[WHAT TO WORK ON] Using the entries that follow, report the number of lines that include the string "Print", without any other text.

[RECORDED INFORMATION]
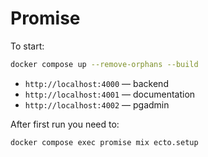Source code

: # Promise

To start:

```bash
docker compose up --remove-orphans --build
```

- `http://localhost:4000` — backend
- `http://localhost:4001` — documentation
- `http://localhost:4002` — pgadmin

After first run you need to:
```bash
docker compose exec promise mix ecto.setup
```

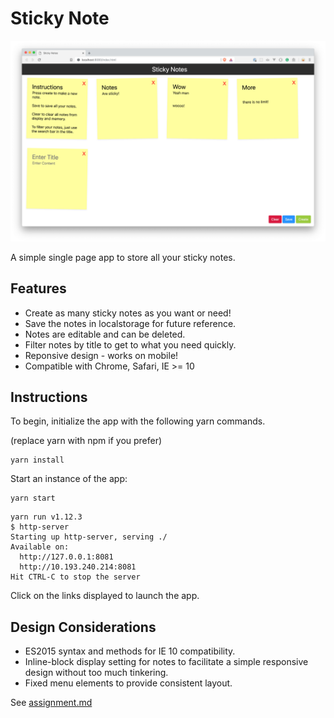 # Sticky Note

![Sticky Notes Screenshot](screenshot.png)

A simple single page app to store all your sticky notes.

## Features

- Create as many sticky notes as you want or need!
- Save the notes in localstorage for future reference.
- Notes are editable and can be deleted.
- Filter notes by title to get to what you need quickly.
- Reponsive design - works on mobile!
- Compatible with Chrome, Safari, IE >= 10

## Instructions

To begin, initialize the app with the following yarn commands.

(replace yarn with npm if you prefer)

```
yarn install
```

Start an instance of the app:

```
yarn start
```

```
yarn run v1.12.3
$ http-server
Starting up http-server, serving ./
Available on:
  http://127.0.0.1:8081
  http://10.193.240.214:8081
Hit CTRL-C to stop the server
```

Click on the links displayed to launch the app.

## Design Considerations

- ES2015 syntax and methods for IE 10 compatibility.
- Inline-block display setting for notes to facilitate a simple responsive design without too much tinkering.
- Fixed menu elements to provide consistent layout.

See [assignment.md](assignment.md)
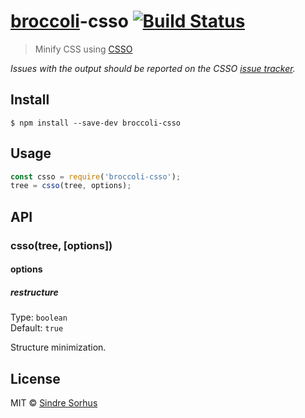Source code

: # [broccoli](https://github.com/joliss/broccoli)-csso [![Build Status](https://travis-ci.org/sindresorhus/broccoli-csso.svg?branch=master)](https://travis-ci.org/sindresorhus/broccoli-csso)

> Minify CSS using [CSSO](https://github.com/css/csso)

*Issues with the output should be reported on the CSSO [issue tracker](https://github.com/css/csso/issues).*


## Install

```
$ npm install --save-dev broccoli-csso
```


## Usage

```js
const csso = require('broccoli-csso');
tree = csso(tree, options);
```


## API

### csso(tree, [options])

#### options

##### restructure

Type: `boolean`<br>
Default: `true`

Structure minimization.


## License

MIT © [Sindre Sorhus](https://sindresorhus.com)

...

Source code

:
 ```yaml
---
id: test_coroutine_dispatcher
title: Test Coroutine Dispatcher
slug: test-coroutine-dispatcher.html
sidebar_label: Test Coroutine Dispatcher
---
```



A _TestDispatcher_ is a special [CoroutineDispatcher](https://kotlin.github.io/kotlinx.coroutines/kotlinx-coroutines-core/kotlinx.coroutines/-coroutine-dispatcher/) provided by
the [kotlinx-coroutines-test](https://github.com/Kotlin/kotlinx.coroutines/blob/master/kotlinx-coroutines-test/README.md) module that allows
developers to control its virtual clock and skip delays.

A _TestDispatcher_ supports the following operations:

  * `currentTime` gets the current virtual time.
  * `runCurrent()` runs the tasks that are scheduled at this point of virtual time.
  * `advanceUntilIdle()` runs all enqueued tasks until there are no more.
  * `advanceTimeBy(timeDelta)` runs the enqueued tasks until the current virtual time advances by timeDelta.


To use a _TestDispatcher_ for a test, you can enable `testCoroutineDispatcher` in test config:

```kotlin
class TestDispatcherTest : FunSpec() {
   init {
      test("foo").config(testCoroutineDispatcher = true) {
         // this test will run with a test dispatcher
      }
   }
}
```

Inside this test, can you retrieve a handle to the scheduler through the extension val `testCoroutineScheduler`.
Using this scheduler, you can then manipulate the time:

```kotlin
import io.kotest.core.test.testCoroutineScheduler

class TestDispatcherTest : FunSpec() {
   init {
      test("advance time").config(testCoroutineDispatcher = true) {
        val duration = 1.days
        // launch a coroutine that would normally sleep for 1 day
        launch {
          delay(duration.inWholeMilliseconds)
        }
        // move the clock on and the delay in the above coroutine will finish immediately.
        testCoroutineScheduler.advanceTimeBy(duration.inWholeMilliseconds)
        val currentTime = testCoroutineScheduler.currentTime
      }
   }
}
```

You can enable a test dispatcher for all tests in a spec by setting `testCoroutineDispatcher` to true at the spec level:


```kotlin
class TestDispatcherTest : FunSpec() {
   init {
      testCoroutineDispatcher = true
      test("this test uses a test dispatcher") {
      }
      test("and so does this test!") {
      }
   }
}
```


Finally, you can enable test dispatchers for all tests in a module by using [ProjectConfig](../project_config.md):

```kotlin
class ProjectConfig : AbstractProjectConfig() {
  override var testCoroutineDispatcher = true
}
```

---

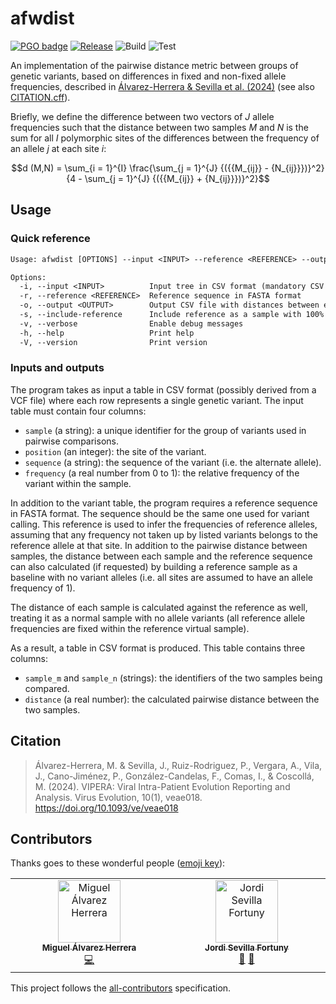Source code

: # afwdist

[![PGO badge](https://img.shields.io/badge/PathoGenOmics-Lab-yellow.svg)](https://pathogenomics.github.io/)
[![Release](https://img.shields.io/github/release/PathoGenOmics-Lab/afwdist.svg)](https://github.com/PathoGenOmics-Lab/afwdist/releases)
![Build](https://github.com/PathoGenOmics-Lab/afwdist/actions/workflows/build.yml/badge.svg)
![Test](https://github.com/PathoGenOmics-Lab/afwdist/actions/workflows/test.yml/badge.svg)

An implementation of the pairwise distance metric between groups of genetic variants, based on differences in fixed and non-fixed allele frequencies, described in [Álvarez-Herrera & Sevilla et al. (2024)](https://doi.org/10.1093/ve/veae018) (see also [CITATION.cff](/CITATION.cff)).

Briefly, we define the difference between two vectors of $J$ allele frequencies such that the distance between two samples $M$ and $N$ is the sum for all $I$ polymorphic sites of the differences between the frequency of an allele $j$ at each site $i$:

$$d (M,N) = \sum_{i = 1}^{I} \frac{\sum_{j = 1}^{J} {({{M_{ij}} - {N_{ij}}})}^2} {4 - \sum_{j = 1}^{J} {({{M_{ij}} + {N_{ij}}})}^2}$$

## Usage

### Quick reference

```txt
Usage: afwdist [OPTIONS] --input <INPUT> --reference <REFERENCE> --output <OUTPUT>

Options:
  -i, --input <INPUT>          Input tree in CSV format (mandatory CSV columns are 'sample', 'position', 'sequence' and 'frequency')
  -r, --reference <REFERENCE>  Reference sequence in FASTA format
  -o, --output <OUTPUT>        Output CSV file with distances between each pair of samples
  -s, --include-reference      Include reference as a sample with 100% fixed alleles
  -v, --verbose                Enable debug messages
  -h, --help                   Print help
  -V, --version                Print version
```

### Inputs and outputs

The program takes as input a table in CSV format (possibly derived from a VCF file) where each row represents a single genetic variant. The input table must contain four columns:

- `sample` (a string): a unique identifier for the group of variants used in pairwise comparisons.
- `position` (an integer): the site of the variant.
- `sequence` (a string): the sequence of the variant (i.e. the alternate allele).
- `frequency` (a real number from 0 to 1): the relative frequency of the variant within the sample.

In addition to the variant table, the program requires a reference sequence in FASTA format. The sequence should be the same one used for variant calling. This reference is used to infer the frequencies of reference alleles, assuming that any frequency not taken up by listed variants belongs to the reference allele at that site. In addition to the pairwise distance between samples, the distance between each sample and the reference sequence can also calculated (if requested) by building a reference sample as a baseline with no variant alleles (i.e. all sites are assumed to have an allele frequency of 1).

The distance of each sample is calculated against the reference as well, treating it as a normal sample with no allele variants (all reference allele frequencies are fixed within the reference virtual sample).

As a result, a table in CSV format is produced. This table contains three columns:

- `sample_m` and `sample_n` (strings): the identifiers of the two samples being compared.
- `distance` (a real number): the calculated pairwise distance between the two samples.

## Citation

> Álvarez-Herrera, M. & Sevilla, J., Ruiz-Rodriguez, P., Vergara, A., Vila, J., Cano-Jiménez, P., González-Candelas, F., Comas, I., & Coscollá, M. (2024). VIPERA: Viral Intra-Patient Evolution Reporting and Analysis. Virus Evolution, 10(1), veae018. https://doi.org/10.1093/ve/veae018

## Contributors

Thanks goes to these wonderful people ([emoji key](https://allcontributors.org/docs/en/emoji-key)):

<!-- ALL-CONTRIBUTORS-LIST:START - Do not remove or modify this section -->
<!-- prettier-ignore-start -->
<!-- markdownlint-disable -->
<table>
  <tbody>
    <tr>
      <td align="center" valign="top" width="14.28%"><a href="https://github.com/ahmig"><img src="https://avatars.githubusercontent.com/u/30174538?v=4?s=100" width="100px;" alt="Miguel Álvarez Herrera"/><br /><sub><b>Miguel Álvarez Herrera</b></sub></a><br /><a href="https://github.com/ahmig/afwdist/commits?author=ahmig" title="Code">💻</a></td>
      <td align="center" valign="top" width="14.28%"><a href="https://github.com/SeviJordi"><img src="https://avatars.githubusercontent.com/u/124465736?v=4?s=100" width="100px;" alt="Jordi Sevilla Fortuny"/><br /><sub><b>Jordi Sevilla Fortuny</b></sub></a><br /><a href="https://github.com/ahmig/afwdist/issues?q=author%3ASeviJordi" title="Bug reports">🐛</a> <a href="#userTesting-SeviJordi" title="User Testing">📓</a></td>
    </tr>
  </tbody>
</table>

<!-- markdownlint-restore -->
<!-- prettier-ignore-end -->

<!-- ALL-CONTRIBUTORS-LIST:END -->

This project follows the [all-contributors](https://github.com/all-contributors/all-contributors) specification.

[TASK SOLUTION] 2